(Data provided begins)

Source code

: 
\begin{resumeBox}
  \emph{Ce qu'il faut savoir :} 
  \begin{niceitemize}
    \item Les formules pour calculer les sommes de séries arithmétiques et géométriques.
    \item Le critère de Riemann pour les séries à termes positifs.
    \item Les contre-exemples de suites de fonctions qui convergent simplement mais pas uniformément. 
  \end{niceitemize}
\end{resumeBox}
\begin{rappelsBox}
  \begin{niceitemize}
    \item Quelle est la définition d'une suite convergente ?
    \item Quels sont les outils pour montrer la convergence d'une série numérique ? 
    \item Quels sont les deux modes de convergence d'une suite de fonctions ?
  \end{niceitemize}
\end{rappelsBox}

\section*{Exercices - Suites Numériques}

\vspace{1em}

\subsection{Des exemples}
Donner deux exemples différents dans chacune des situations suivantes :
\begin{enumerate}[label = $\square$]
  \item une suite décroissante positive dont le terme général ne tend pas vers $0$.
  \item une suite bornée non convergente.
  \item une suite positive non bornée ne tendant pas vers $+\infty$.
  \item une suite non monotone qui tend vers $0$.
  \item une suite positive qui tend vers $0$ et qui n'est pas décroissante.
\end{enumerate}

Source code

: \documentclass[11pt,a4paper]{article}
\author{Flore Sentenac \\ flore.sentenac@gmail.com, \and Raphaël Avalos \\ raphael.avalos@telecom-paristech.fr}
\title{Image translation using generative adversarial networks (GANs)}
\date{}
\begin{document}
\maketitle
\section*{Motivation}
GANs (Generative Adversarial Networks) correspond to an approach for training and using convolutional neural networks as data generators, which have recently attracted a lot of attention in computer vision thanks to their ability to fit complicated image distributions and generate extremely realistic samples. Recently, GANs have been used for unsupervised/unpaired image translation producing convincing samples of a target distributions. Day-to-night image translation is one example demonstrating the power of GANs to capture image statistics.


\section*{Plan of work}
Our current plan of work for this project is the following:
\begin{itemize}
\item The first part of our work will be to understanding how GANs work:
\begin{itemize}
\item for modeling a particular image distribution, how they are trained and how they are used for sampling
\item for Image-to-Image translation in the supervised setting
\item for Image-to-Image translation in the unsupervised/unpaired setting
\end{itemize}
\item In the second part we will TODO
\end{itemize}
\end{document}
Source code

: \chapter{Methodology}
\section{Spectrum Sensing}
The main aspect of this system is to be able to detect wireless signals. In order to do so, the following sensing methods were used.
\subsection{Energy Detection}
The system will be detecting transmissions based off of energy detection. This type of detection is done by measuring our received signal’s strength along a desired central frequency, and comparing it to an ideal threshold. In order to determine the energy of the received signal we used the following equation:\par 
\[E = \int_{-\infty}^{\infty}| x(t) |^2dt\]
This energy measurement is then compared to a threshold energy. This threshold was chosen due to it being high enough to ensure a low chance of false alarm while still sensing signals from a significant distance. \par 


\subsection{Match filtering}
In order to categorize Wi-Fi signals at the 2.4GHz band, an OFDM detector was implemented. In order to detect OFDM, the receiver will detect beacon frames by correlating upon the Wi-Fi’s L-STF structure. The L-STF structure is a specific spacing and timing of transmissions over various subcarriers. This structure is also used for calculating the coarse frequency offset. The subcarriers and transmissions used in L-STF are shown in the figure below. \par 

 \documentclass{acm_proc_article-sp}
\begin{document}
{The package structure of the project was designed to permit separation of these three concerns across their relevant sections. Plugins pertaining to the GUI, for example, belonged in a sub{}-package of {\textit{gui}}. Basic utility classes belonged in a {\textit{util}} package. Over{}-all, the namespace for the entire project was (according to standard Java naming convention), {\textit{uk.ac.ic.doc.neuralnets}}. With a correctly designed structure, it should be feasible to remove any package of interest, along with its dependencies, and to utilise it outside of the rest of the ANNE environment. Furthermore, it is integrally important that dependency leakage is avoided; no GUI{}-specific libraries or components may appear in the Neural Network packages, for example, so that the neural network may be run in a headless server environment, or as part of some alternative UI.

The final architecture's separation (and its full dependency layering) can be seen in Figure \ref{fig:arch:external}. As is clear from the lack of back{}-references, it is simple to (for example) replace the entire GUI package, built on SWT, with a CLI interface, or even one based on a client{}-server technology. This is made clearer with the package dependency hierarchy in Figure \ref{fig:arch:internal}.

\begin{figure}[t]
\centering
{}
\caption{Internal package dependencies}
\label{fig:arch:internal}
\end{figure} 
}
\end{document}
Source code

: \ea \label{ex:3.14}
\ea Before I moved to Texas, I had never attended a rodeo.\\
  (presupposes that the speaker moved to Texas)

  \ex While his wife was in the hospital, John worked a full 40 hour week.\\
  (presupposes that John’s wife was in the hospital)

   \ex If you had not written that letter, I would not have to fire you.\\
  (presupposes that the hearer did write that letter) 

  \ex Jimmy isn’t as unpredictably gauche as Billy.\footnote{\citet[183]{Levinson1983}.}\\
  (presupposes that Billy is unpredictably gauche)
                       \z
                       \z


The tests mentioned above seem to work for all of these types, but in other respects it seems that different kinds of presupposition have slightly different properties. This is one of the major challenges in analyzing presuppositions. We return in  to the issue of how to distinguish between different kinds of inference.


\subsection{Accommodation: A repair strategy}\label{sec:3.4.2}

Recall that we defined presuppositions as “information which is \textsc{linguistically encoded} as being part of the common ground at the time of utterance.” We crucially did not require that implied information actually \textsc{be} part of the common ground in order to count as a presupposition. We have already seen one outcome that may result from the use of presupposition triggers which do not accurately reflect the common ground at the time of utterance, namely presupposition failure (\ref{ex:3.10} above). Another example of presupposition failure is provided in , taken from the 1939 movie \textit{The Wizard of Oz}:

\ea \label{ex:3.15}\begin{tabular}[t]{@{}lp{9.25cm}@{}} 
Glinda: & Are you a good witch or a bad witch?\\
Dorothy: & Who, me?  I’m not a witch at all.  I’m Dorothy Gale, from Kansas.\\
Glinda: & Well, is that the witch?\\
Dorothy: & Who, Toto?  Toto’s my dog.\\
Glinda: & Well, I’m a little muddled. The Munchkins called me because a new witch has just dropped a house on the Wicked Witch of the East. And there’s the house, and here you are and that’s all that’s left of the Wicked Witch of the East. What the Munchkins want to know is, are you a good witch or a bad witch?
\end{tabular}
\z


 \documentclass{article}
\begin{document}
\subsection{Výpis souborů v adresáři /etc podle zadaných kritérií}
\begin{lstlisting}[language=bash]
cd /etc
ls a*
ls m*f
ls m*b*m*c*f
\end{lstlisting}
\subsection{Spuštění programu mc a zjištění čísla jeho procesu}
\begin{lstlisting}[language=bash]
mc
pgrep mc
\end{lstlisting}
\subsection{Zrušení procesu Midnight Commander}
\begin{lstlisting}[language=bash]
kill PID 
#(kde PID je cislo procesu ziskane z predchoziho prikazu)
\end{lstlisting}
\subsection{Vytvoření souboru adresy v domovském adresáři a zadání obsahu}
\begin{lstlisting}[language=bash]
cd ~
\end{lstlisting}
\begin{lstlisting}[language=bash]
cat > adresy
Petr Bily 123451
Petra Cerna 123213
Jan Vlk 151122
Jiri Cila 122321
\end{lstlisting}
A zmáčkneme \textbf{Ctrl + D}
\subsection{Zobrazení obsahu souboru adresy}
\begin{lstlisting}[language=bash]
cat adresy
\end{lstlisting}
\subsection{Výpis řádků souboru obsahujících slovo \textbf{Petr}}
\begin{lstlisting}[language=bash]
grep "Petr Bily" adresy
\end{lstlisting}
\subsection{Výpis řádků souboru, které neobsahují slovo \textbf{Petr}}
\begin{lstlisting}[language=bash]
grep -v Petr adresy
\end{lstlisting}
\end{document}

(Data provided ends)

§ **Work instructions**: Each entry must be reproduced exactly, with nothing added or dropped.

§ **Completed task**:
Source code

: 
\begin{resumeBox}
  \emph{Ce qu'il faut savoir :} 
  \begin{niceitemize}
    \item Les formules pour calculer les sommes de séries arithmétiques et géométriques.
    \item Le critère de Riemann pour les séries à termes positifs.
    \item Les contre-exemples de suites de fonctions qui convergent simplement mais pas uniformément. 
  \end{niceitemize}
\end{resumeBox}
\begin{rappelsBox}
  \begin{niceitemize}
    \item Quelle est la définition d'une suite convergente ?
    \item Quels sont les outils pour montrer la convergence d'une série numérique ? 
    \item Quels sont les deux modes de convergence d'une suite de fonctions ?
  \end{niceitemize}
\end{rappelsBox}

\section*{Exercices - Suites Numériques}

\vspace{1em}

\subsection{Des exemples}
Donner deux exemples différents dans chacune des situations suivantes :
\begin{enumerate}[label = $\square$]
  \item une suite décroissante positive dont le terme général ne tend pas vers $0$.
  \item une suite bornée non convergente.
  \item une suite positive non bornée ne tendant pas vers $+\infty$.
  \item une suite non monotone qui tend vers $0$.
  \item une suite positive qui tend vers $0$ et qui n'est pas décroissante.
\end{enumerate}

Source code

: \documentclass[11pt,a4paper]{article}
\author{Flore Sentenac \\ flore.sentenac@gmail.com, \and Raphaël Avalos \\ raphael.avalos@telecom-paristech.fr}
\title{Image translation using generative adversarial networks (GANs)}
\date{}
\begin{document}
\maketitle
\section*{Motivation}
GANs (Generative Adversarial Networks) correspond to an approach for training and using convolutional neural networks as data generators, which have recently attracted a lot of attention in computer vision thanks to their ability to fit complicated image distributions and generate extremely realistic samples. Recently, GANs have been used for unsupervised/unpaired image translation producing convincing samples of a target distributions. Day-to-night image translation is one example demonstrating the power of GANs to capture image statistics.


\section*{Plan of work}
Our current plan of work for this project is the following:
\begin{itemize}
\item The first part of our work will be to understanding how GANs work:
\begin{itemize}
\item for modeling a particular image distribution, how they are trained and how they are used for sampling
\item for Image-to-Image translation in the supervised setting
\item for Image-to-Image translation in the unsupervised/unpaired setting
\end{itemize}
\item In the second part we will TODO
\end{itemize}
\end{document}
Source code

: \chapter{Methodology}
\section{Spectrum Sensing}
The main aspect of this system is to be able to detect wireless signals. In order to do so, the following sensing methods were used.
\subsection{Energy Detection}
The system will be detecting transmissions based off of energy detection. This type of detection is done by measuring our received signal’s strength along a desired central frequency, and comparing it to an ideal threshold. In order to determine the energy of the received signal we used the following equation:\par 
\[E = \int_{-\infty}^{\infty}| x(t) |^2dt\]
This energy measurement is then compared to a threshold energy. This threshold was chosen due to it being high enough to ensure a low chance of false alarm while still sensing signals from a significant distance. \par 


\subsection{Match filtering}
In order to categorize Wi-Fi signals at the 2.4GHz band, an OFDM detector was implemented. In order to detect OFDM, the receiver will detect beacon frames by correlating upon the Wi-Fi’s L-STF structure. The L-STF structure is a specific spacing and timing of transmissions over various subcarriers. This structure is also used for calculating the coarse frequency offset. The subcarriers and transmissions used in L-STF are shown in the figure below. \par 

 \documentclass{acm_proc_article-sp}
\begin{document}
{The package structure of the project was designed to permit separation of these three concerns across their relevant sections. Plugins pertaining to the GUI, for example, belonged in a sub{}-package of {\textit{gui}}. Basic utility classes belonged in a {\textit{util}} package. Over{}-all, the namespace for the entire project was (according to standard Java naming convention), {\textit{uk.ac.ic.doc.neuralnets}}. With a correctly designed structure, it should be feasible to remove any package of interest, along with its dependencies, and to utilise it outside of the rest of the ANNE environment. Furthermore, it is integrally important that dependency leakage is avoided; no GUI{}-specific libraries or components may appear in the Neural Network packages, for example, so that the neural network may be run in a headless server environment, or as part of some alternative UI.

The final architecture's separation (and its full dependency layering) can be seen in Figure \ref{fig:arch:external}. As is clear from the lack of back{}-references, it is simple to (for example) replace the entire GUI package, built on SWT, with a CLI interface, or even one based on a client{}-server technology. This is made clearer with the package dependency hierarchy in Figure \ref{fig:arch:internal}.

\begin{figure}[t]
\centering
{}
\caption{Internal package dependencies}
\label{fig:arch:internal}
\end{figure} 
}
\end{document}
Source code

: \ea \label{ex:3.14}
\ea Before I moved to Texas, I had never attended a rodeo.\\
  (presupposes that the speaker moved to Texas)

  \ex While his wife was in the hospital, John worked a full 40 hour week.\\
  (presupposes that John’s wife was in the hospital)

   \ex If you had not written that letter, I would not have to fire you.\\
  (presupposes that the hearer did write that letter) 

  \ex Jimmy isn’t as unpredictably gauche as Billy.\footnote{\citet[183]{Levinson1983}.}\\
  (presupposes that Billy is unpredictably gauche)
                       \z
                       \z


The tests mentioned above seem to work for all of these types, but in other respects it seems that different kinds of presupposition have slightly different properties. This is one of the major challenges in analyzing presuppositions. We return in  to the issue of how to distinguish between different kinds of inference.


\subsection{Accommodation: A repair strategy}\label{sec:3.4.2}

Recall that we defined presuppositions as “information which is \textsc{linguistically encoded} as being part of the common ground at the time of utterance.” We crucially did not require that implied information actually \textsc{be} part of the common ground in order to count as a presupposition. We have already seen one outcome that may result from the use of presupposition triggers which do not accurately reflect the common ground at the time of utterance, namely presupposition failure (\ref{ex:3.10} above). Another example of presupposition failure is provided in , taken from the 1939 movie \textit{The Wizard of Oz}:

\ea \label{ex:3.15}\begin{tabular}[t]{@{}lp{9.25cm}@{}} 
Glinda: & Are you a good witch or a bad witch?\\
Dorothy: & Who, me?  I’m not a witch at all.  I’m Dorothy Gale, from Kansas.\\
Glinda: & Well, is that the witch?\\
Dorothy: & Who, Toto?  Toto’s my dog.\\
Glinda: & Well, I’m a little muddled. The Munchkins called me because a new witch has just dropped a house on the Wicked Witch of the East. And there’s the house, and here you are and that’s all that’s left of the Wicked Witch of the East. What the Munchkins want to know is, are you a good witch or a bad witch?
\end{tabular}
\z


 \documentclass{article}
\begin{document}
\subsection{Výpis souborů v adresáři /etc podle zadaných kritérií}
\begin{lstlisting}[language=bash]
cd /etc
ls a*
ls m*f
ls m*b*m*c*f
\end{lstlisting}
\subsection{Spuštění programu mc a zjištění čísla jeho procesu}
\begin{lstlisting}[language=bash]
mc
pgrep mc
\end{lstlisting}
\subsection{Zrušení procesu Midnight Commander}
\begin{lstlisting}[language=bash]
kill PID 
#(kde PID je cislo procesu ziskane z predchoziho prikazu)
\end{lstlisting}
\subsection{Vytvoření souboru adresy v domovském adresáři a zadání obsahu}
\begin{lstlisting}[language=bash]
cd ~
\end{lstlisting}
\begin{lstlisting}[language=bash]
cat > adresy
Petr Bily 123451
Petra Cerna 123213
Jan Vlk 151122
Jiri Cila 122321
\end{lstlisting}
A zmáčkneme \textbf{Ctrl + D}
\subsection{Zobrazení obsahu souboru adresy}
\begin{lstlisting}[language=bash]
cat adresy
\end{lstlisting}
\subsection{Výpis řádků souboru obsahujících slovo \textbf{Petr}}
\begin{lstlisting}[language=bash]
grep "Petr Bily" adresy
\end{lstlisting}
\subsection{Výpis řádků souboru, které neobsahují slovo \textbf{Petr}}
\begin{lstlisting}[language=bash]
grep -v Petr adresy
\end{lstlisting}
\end{document}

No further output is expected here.